━━━━━ GIVEN ENTRIES

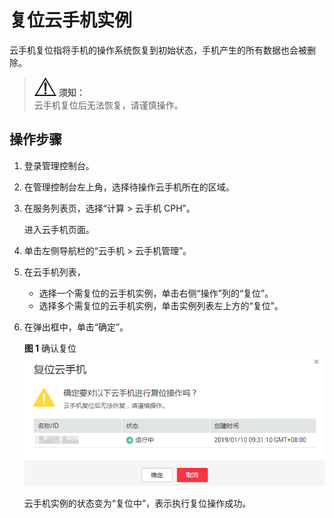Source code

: # 复位云手机实例<a name="cph_ug_0008"></a>

云手机复位指将手机的操作系统恢复到初始状态，手机产生的所有数据也会被删除。

>![](public_sys-resources/icon-notice.gif) **须知：**   
>云手机复位后无法恢复，请谨慎操作。  

## 操作步骤<a name="section18904164395319"></a>

1.  登录管理控制台。
2.  在管理控制台左上角，选择待操作云手机所在的区域。
3.  在服务列表页，选择“计算 \> 云手机 CPH”。

    进入云手机页面。

4.  单击左侧导航栏的“云手机 \> 云手机管理”。
5.  在云手机列表，
    -   选择一个需复位的云手机实例，单击右侧“操作”列的“复位”。
    -   选择多个需复位的云手机实例，单击实例列表左上方的“复位”。

6.  在弹出框中，单击“确定”。

    **图 1**  确认复位<a name="fig64500472710"></a>  
    ![](figures/确认复位.png "确认复位")

    云手机实例的状态变为“复位中”，表示执行复位操作成功。


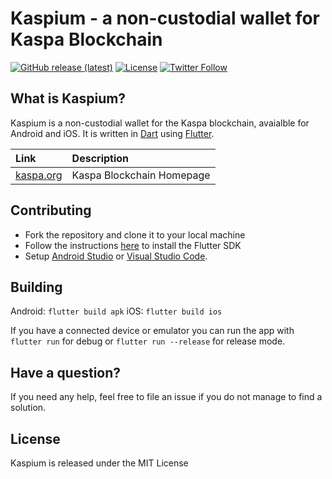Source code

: # Kaspium - a non-custodial wallet for Kaspa Blockchain

[![GitHub release (latest)](https://img.shields.io/github/v/release/kaspium/kaspa_wallet)](https://github.com/kaspium/kaspa_wallet/releases) [![License](https://img.shields.io/badge/license-MIT-green)](https://github.com/kaspium/kaspa_wallet/blob/master/LICENSE) [![Twitter Follow](https://img.shields.io/twitter/follow/Kaspium?style=social)](https://twitter.com/intent/follow?screen_name=Kaspium)

## What is Kaspium?

Kaspium is a non-custodial wallet for the Kaspa blockchain, avaialble for Android and iOS. It is written in [Dart](https://dart.dev) using [Flutter](https://flutter.dev).

| Link | Description |
| :----- | :------ |
[kaspa.org](https://kaspa.org) | Kaspa Blockchain Homepage

## Contributing

* Fork the repository and clone it to your local machine
* Follow the instructions [here](https://flutter.io/docs/get-started/install) to install the Flutter SDK
* Setup [Android Studio](https://flutter.io/docs/development/tools/android-studio) or [Visual Studio Code](https://flutter.io/docs/development/tools/vs-code).

## Building

Android: `flutter build apk`
iOS: `flutter build ios`

If you have a connected device or emulator you can run the app with `flutter run` for debug or `flutter run --release` for release mode.

## Have a question?

If you need any help, feel free to file an issue if you do not manage to find a solution.

## License

Kaspium is released under the MIT License

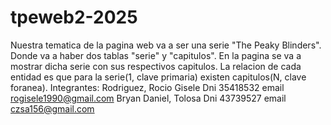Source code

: # tpeweb2-2025
Nuestra tematica de la pagina web va a ser una serie "The Peaky Blinders". Donde va a haber dos tablas "serie" y "capitulos".
En la pagina se va a mostrar dicha serie con sus respectivos capitulos.
La relacion de cada entidad es que para la serie(1, clave primaria) existen capitulos(N, clave foranea).
Integrantes:
Rodriguez, Rocio Gisele Dni 35418532 email rogisele1990@gmail.com
Bryan Daniel, Tolosa Dni 43739527 email czsa156@gmail.com



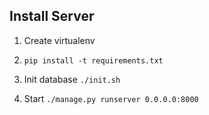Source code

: ## Install Server

1. Create virtualenv

2. `pip install -t requirements.txt`

3. Init database `./init.sh`

4. Start `./manage.py runserver 0.0.0.0:8000`

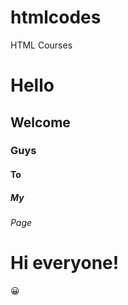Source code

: # htmlcodes
HTML Courses

<html>
<body>

<h1>Hello</h1>
<h2>Welcome</h2>
<h3>Guys</h3>
<h4>To</h4>
<h5>My</h5>
<h6>Page</h6>

</body>
</html>


<html>
<meta charset="UTF-8">
<body>

<h1>Hi everyone!</h1>

<p>&#128512;</p>

</body>
</html>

━━━━━━━━━━

EXERCISE – Copy each line of the records above that carries the word "capitulos".

TASK ANSWER –
Nuestra tematica de la pagina web va a ser una serie "The Peaky Blinders". Donde va a haber dos tablas "serie" y "capitulos".
En la pagina se va a mostrar dicha serie con sus respectivos capitulos.
La relacion de cada entidad es que para la serie(1, clave primaria) existen capitulos(N, clave foranea).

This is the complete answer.